“Cuncta fluunt, omnisque vagans formatur imago”
„… Denn stillstehen kann weder Fluss noch die flüchtige Stunde,
sondern wie die Woge von der Woge getrieben
und im Hineintauchen zugleich gedrängt wird
und die Vorgängerin verdrängt,
so fliehen die Zeiten und folgen zugleich.
Stets sind sie neu, denn was vorher gewesen ist, das ist vorüber;
es wird, was nicht war,
und der Augenblick entsteht neu.“
(Ovid, 43 v. Chr. - 17 n. Chr., Metamorphosen)

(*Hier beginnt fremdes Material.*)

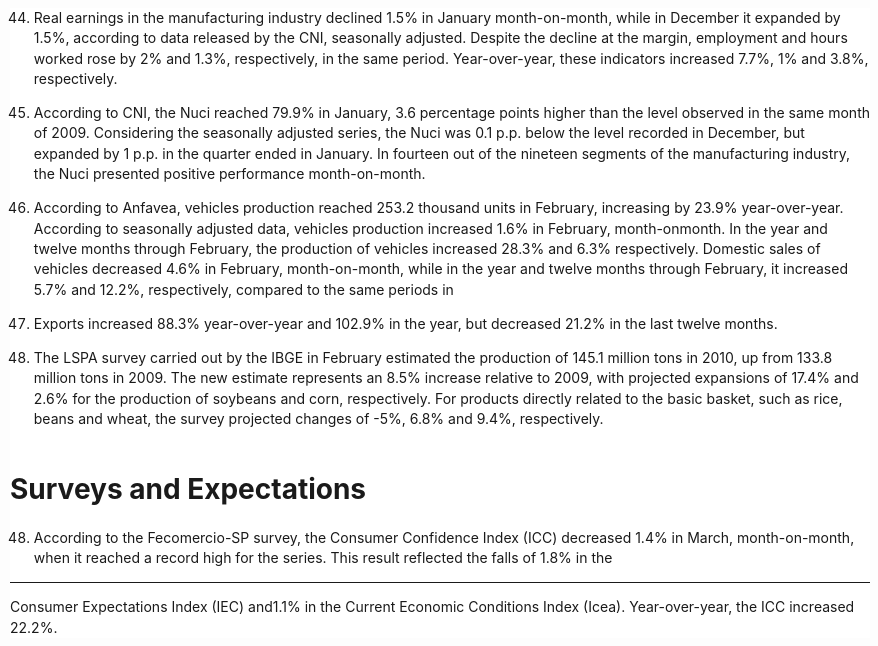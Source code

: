 44. Real earnings in the manufacturing industry declined 1.5% in January month-on-month, while in December it
expanded by 1.5%, according to data released by the CNI, seasonally adjusted. Despite the decline at the margin,
employment and hours worked rose by 2% and 1.3%, respectively, in the same period. Year-over-year, these
indicators increased 7.7%, 1% and 3.8%, respectively.

45. According to CNI, the Nuci reached 79.9% in January, 3.6 percentage points higher than the level observed in
the same month of 2009. Considering the seasonally adjusted series, the Nuci was 0.1 p.p. below the level
recorded in December, but expanded by 1 p.p. in the quarter ended in January. In fourteen out of the nineteen
segments of the manufacturing industry, the Nuci presented positive performance month-on-month.

46. According to Anfavea, vehicles production reached 253.2 thousand units in February, increasing by 23.9%
year-over-year. According to seasonally adjusted data, vehicles production increased 1.6% in February, month-onmonth. In the year and twelve months through February, the production of vehicles increased 28.3% and 6.3%
respectively. Domestic sales of vehicles decreased 4.6% in February, month-on-month, while in the year and
twelve months through February, it increased 5.7% and 12.2%, respectively, compared to the same periods in
2009. Exports increased 88.3% year-over-year and 102.9% in the year, but decreased 21.2% in the last twelve
months.

47. The LSPA survey carried out by the IBGE in February estimated the production of 145.1 million tons in 2010,
up from 133.8 million tons in 2009. The new estimate represents an 8.5% increase relative to 2009, with projected
expansions of 17.4% and 2.6% for the production of soybeans and corn, respectively. For products directly related
to the basic basket, such as rice, beans and wheat, the survey projected changes of -5%, 6.8% and 9.4%,
respectively.

# Surveys and Expectations

48. According to the Fecomercio-SP survey, the Consumer Confidence Index (ICC) decreased 1.4% in March,
month-on-month, when it reached a record high for the series. This result reflected the falls of 1.8% in the


-----

Consumer Expectations Index (IEC) and1.1% in the Current Economic Conditions Index (Icea). Year-over-year, the
ICC increased 22.2%.
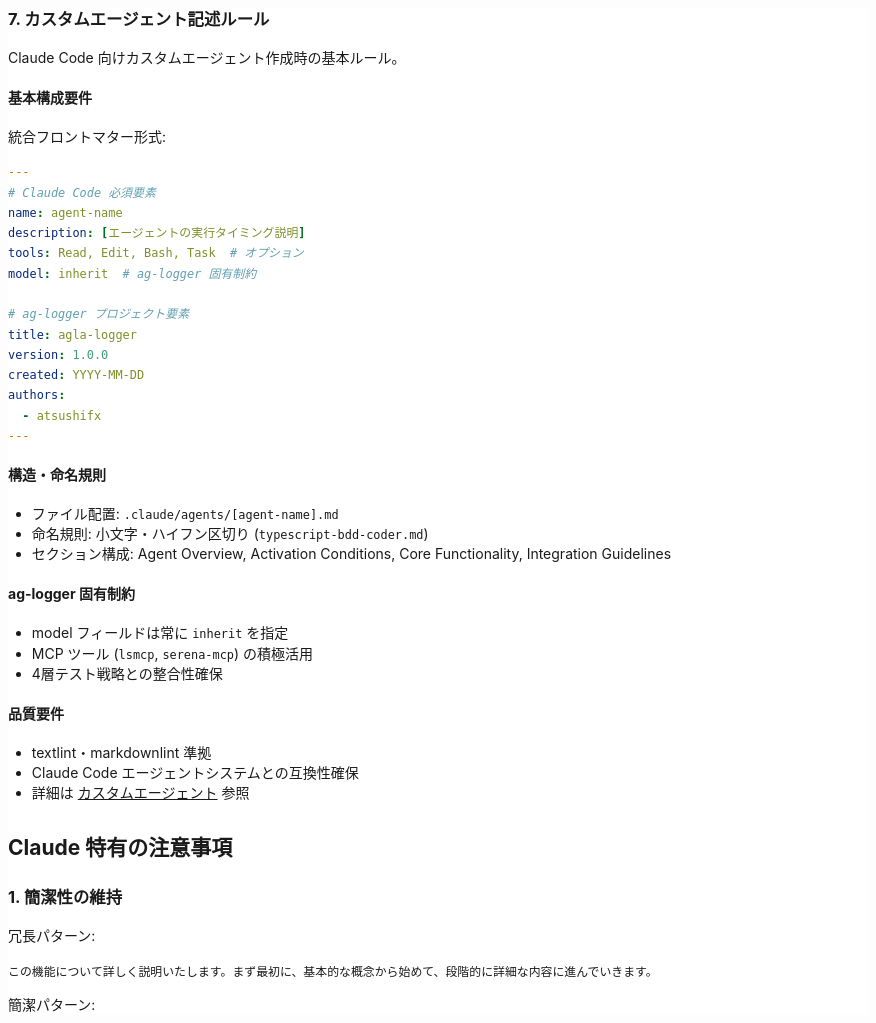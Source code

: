 ### 7. カスタムエージェント記述ルール

Claude Code 向けカスタムエージェント作成時の基本ルール。

#### 基本構成要件

統合フロントマター形式:

```yaml
---
# Claude Code 必須要素
name: agent-name
description: [エージェントの実行タイミング説明]
tools: Read, Edit, Bash, Task  # オプション
model: inherit  # ag-logger 固有制約

# ag-logger プロジェクト要素
title: agla-logger
version: 1.0.0
created: YYYY-MM-DD
authors:
  - atsushifx
---
```

#### 構造・命名規則

- ファイル配置: `.claude/agents/[agent-name].md`
- 命名規則: 小文字・ハイフン区切り (`typescript-bdd-coder.md`)
- セクション構成: Agent Overview, Activation Conditions, Core Functionality, Integration Guidelines

#### ag-logger 固有制約

- model フィールドは常に `inherit` を指定
- MCP ツール (`lsmcp`, `serena-mcp`) の積極活用
- 4層テスト戦略との整合性確保

#### 品質要件

- textlint・markdownlint 準拠
- Claude Code エージェントシステムとの互換性確保
- 詳細は [カスタムエージェント](custom-agents.md) 参照

## Claude 特有の注意事項

### 1. 簡潔性の維持

冗長パターン:

```markdown
この機能について詳しく説明いたします。まず最初に、基本的な概念から始めて、段階的に詳細な内容に進んでいきます。
```

簡潔パターン:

Als ich diese Zeilen von Ovid las, dachte ich sofort an Kohelet 3,1-14, den Prediger des Alten Testamentes, der vermutlich in der zweiten Hälfte des 3. Jahrhunderts vor Christus lebte. Ob der Verfasser König Salomon war, ist wissenschaftlich umstritten. Wie dem auch sei, vielleicht hat der Verfasser sich wie Ovid vom Spiel der Wellen am Ufer eines Meeres inspirieren lassen.
Da ich an der Nordsee lebe, ist mir dieses Bild wohlbekannt. Steht man im Herbst am menschenleeren Strand, und betrachtet das unablässige Heranrollen der Wellen und ihr Auslaufen im nassen Sand, dann können schon Gedanken über das Leben im Strom der Zeit auftauchen, Anklänge des eigenen Lebens im Wellenspiel.
Dann tauchen Erinnerungen auf an die Kindheit und Jugend, an Lachen und Lieben, an Zeiten des Studierens aber auch Erinnerungen an Loslassen müssen, Trennung, an Weggehen, um neu zu beginnen.
Alles hat seine Zeit.
Alles gehört im Leben dazu, gute Zeiten und schlechte Zeiten, Hoffnung und Enttäuschung, wie die Wellenberge und die Wellentäler in der See.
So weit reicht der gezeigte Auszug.